STOCKTON — Those hoping to ring in the new year with a search for a new house should bring a lot patience and cash. If the buyer is hoping to find a newly constructed home, a lot of luck wouldn’t hurt.
“We have very little inventory overall,” said Grupe Real Estate Realtor Beverly Lamontagne. “It’s because we aren’t really building.”
New construction in the Central Valley is something of a mixed bag heading at the beginning of 2017. While there are some new developments in Lodi, Ripon and southern areas around Merced, larger cities like Stockton and Modesto are largely still silent.
In Stockton, the number of new housing permits has fluctuated between 500 and 1,000 since 2008. By contrast, nearly 3,000 permits were pulled in 2006.
The area is seeing anemic new construction despite high demand in the Valley. Current housing inventory in Stockton was under two months for most of 2016. Soaring prices in the Bay Area has sent a flood of buyers over the Altamont pass.
“Because we have such limited inventory, houses are going almost the day they make it on the market,” said Lamontagne. “We have agents driving to Patterson to find places for buyers.”
Despite the demand, the area’s largest cities are still seeing little in the way of new construction. The reason has to do with the pricing associated with new construction.
In Stockton, the current median price for a three-bedroom, two-bathroom, 1,600-square-foot house is $249,000. A new house that size costs nearly $350,000 to build. Fees make up a big part of those costs. In Stockton, permit costs can add $60,000 to $80,000 before a new foundation is even in place.
Stockton wasn’t alone in tapping into that revenue stream after the housing crash. Permit fee increases were common across Valley communities between 2007 and 2014.
When home prices crashed, property values were re-evaluated at the lower values. That resulted in steep declines in property taxes for area cities. To fill budget holes and lessen the impact to services, cities looked to building fees to help fill some of the gap.
For some cities, it worked and with an improving economy, they are beginning to dial back those fees. The increases weren’t enough in Stockton as the city descended into bankruptcy. The resulting bankruptcy agreement, as well as the way the fees were structured, limits what the city can do in terms of reducing them.
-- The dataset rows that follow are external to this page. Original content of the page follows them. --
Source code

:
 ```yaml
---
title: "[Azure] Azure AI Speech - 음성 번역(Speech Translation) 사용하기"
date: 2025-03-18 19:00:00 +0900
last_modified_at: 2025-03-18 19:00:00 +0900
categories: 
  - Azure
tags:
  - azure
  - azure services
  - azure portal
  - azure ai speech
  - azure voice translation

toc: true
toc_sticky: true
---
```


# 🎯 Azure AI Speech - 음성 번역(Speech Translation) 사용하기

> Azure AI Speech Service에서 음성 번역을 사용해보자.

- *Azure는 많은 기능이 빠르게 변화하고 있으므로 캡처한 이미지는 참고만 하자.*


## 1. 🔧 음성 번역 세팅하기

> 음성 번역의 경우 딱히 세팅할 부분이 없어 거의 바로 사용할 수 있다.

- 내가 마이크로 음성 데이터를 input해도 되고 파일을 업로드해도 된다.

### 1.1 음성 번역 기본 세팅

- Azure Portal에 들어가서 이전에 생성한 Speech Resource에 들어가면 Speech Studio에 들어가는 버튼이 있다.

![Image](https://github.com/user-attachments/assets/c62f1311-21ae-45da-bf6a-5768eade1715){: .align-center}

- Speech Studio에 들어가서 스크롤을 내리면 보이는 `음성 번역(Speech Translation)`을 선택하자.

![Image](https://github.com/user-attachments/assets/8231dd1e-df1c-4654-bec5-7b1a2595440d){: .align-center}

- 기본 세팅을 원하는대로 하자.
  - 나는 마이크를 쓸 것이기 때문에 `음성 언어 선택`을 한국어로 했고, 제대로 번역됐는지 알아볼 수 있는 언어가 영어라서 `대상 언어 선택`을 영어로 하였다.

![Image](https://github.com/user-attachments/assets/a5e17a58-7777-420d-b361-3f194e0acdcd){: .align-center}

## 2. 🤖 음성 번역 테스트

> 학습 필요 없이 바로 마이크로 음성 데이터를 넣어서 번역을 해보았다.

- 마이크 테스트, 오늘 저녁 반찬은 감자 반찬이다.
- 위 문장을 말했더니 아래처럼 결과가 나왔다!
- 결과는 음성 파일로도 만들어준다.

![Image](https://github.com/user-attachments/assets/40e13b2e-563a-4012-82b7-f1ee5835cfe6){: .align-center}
Last year Stockton reduced its building fees by up to $20,000, but it hasn’t been enough to spur significant construction.
“Grupe was going to finish Charlotte Oaks off West Lane, near the Calaveras River,” said Lamontagne. “They thought they would restart the development later this year (2016), but instead they are building in Lodi starting at $400,000. We have a got a long way to go to get new housing in Stockton.”
Despite the anemic overall numbers, there are pockets of new construction. In Modesto, work continues on the 114-home Rose Park subdivision on Mable Avenue. Lodi, Ripon and Manteca also have scattered developments.
“I am seeing a some more building,” said Coy Knapp, sales manager and Realtor at Coldwell Banker Castle Real Estate in Modesto. “If builders build these homes that can use FHA loans, that will help improve affordability.”
He said the conclusion of the presidential election and the ensuing interest rate jump is spurring some builders and buyers to get off the fence.
The overall housing market looks steady and new home builders do have some momentum heading into 2017.
Merced County housing starts were up 132 percent in the third quarter of 2016, according to Metrostudy which provides market information to the housing related industries.
Stanislaus County saw a 60 percent increase in housing starts and even San Joaquin County saw a 13 percent jump.
While those percentages look impressive, the overall numbers are still small. Merced expects to issue around 100 new home permits this year. During the height of the housing boom, Merced developers pulled more than 1,600 permits.
Developments that are built sell out quickly.
Benchmark Communities, which recently completed the Cornerstone development in Ripon is already sold out. The company is now working on a 130-home development off of Ripon Road.
“We are finding efficiency and value in volume home building,” said James E. Jimison, president of the Central Valley Division of Benchmark Communities. “I think Ripon was a good case. It has a high-quality school district. They also were helped by inflated prices in the Bay Area.”
One difference today is developers are not carrying the inventory they once did.
“We aren’t going to buy as large a project,” he said. “Builders will be building fewer spec homes. You won’t see any builders building more than three to four inventory houses at a time.”
Still, builders are slowly returning to the market. Benchmark has increased its developments in the Central Valley from eight in 2014 to 11 in the last year.
“I do see more managed growth,” said Jimison “I don’t think you will see a big spike, but you will see growth.”